Behavioral patterns are often more telling than physical symptoms. People misusing medications may take higher doses than prescribed, request early refills, claim to have lost prescriptions to get replacements, or visit multiple doctors to obtain more of the same drug. Mood swings, hostility, dramatic changes in sleep patterns, and increasingly poor decision-making are common. Some people forge or steal prescriptions, or sell part of their supply to fund obtaining more.
Reducing the Risk at Home
A significant amount of prescription drug misuse starts with medications that were legitimately prescribed to someone else in the household.
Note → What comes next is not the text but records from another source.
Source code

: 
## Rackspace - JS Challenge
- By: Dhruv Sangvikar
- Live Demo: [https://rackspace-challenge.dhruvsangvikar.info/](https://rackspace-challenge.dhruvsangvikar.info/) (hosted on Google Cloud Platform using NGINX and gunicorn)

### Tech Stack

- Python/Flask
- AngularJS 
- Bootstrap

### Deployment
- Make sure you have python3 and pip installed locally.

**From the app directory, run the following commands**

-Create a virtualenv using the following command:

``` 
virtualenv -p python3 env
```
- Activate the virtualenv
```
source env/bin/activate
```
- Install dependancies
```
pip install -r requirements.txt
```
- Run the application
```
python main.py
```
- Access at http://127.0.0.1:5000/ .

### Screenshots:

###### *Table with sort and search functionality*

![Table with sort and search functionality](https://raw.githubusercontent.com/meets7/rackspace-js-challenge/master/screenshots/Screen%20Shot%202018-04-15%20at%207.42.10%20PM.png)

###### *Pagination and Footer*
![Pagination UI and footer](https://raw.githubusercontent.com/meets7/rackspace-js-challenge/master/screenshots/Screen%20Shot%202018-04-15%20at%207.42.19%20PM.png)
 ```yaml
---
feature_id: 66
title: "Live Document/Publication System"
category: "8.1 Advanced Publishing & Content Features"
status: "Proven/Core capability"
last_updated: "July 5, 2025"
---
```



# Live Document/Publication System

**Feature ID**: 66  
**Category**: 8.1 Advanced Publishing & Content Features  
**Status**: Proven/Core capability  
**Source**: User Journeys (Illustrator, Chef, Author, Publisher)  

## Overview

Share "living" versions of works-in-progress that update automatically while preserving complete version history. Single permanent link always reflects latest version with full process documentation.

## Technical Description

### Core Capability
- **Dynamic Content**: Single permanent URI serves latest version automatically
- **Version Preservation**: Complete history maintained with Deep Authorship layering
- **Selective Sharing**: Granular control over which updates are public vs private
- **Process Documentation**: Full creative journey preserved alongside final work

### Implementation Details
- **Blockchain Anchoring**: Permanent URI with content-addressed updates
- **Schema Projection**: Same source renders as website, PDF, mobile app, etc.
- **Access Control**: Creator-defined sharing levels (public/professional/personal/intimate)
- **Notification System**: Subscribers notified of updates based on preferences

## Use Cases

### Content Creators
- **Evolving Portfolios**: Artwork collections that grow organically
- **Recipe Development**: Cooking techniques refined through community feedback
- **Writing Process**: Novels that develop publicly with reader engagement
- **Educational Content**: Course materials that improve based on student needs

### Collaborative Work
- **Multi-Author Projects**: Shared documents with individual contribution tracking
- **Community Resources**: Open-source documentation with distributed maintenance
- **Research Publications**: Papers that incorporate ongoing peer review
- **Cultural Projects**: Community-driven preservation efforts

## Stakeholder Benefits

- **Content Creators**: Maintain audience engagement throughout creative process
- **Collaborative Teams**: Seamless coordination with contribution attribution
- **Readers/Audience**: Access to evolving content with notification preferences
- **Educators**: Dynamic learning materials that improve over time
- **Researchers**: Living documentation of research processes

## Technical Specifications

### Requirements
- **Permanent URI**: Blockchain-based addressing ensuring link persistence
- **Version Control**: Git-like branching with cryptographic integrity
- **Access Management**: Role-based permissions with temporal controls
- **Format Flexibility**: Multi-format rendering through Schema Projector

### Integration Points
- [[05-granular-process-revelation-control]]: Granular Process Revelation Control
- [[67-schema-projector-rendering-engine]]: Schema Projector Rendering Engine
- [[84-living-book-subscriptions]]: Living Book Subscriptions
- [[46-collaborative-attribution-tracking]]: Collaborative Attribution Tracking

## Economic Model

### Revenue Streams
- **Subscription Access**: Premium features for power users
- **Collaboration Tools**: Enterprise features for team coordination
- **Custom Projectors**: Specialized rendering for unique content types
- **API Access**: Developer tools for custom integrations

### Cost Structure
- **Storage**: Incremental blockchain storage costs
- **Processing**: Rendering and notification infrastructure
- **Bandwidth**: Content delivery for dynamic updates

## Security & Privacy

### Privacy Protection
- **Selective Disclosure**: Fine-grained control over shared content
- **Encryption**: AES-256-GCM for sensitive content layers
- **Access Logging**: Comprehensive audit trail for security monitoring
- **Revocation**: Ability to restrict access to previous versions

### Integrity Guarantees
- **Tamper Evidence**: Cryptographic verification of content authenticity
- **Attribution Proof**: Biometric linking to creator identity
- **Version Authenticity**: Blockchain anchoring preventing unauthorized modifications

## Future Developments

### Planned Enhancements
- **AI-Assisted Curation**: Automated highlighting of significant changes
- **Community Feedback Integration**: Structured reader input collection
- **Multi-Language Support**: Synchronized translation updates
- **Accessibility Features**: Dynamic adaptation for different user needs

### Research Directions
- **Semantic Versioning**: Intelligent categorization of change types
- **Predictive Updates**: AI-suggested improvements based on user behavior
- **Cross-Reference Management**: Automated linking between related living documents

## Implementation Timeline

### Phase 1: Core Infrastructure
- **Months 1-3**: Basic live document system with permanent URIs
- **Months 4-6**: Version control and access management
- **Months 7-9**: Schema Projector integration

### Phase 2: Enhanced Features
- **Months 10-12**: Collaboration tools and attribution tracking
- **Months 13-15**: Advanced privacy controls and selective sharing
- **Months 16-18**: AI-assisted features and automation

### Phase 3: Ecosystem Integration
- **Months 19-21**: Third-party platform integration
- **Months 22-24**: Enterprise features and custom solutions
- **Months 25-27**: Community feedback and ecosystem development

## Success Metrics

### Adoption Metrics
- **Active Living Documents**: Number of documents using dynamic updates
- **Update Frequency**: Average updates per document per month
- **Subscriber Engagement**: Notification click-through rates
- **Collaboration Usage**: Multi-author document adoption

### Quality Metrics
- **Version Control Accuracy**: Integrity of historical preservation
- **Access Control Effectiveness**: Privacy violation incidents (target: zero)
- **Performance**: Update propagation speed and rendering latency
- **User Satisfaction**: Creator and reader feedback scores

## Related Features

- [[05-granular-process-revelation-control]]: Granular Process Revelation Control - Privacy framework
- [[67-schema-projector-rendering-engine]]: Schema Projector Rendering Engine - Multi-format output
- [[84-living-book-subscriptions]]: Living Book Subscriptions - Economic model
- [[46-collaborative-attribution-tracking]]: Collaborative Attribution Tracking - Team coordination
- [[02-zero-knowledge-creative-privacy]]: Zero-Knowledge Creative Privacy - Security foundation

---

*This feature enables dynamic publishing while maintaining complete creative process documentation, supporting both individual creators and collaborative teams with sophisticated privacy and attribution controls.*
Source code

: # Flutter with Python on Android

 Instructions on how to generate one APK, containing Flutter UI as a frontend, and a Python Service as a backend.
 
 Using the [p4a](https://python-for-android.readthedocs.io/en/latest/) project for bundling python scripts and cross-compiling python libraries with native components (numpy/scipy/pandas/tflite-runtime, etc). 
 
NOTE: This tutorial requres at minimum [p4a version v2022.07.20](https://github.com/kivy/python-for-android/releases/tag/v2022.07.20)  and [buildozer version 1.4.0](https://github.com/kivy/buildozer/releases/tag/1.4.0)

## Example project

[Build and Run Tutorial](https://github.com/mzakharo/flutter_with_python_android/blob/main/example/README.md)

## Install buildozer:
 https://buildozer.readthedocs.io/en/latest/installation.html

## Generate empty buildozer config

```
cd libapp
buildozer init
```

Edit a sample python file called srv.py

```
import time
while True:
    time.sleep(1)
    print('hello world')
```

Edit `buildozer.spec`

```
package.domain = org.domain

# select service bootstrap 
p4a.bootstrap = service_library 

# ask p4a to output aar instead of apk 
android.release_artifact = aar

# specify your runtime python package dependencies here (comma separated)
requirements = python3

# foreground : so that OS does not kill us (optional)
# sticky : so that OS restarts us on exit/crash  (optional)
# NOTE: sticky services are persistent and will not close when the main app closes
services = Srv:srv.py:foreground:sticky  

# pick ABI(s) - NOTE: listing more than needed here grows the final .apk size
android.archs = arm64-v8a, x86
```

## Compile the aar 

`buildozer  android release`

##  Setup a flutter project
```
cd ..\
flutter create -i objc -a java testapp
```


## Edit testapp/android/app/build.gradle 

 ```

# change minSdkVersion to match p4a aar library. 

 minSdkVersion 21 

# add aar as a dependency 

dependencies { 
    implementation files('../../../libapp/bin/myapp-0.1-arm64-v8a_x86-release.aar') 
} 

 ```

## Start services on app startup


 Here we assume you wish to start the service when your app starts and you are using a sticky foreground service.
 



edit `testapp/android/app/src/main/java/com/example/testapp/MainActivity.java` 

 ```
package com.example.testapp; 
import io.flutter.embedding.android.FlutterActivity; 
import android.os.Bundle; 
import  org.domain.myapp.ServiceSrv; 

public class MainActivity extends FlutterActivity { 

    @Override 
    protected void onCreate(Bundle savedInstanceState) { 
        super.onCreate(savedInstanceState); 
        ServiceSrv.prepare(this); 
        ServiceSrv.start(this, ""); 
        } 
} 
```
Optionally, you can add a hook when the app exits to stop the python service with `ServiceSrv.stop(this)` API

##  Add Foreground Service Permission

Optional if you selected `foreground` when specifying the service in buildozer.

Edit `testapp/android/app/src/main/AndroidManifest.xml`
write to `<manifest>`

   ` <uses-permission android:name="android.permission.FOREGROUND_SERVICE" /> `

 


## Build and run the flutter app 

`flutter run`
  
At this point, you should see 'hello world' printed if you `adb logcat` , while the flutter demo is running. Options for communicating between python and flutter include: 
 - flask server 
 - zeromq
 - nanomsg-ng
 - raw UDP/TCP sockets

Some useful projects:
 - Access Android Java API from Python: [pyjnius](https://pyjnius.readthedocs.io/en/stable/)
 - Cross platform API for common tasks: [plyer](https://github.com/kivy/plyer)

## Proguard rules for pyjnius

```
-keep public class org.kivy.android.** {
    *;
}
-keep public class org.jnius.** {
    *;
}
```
Keeping controlled substances in a locked cabinet or drawer, rather than an open medicine cabinet, removes the easiest point of access. Store all medications in their original child-resistant packaging with the safety lock tightened.
Unused or expired medications should be disposed of promptly. The safest route is a drug take-back program. The DEA runs periodic collection events and maintains permanent drop-off sites at certain pharmacies and hospitals. If no take-back option is available, you can mix leftover pills with something inedible like used coffee grounds, dirt, or cat litter, seal the mixture in a plastic bag, and throw it in the trash. Scratch all personal information off the empty bottle before recycling it. Some medications have specific disposal instructions printed on the label, so check there first.
These steps sound simple, but they address one of the most common pathways to misuse: easy access to drugs that were never prescribed for the person taking them.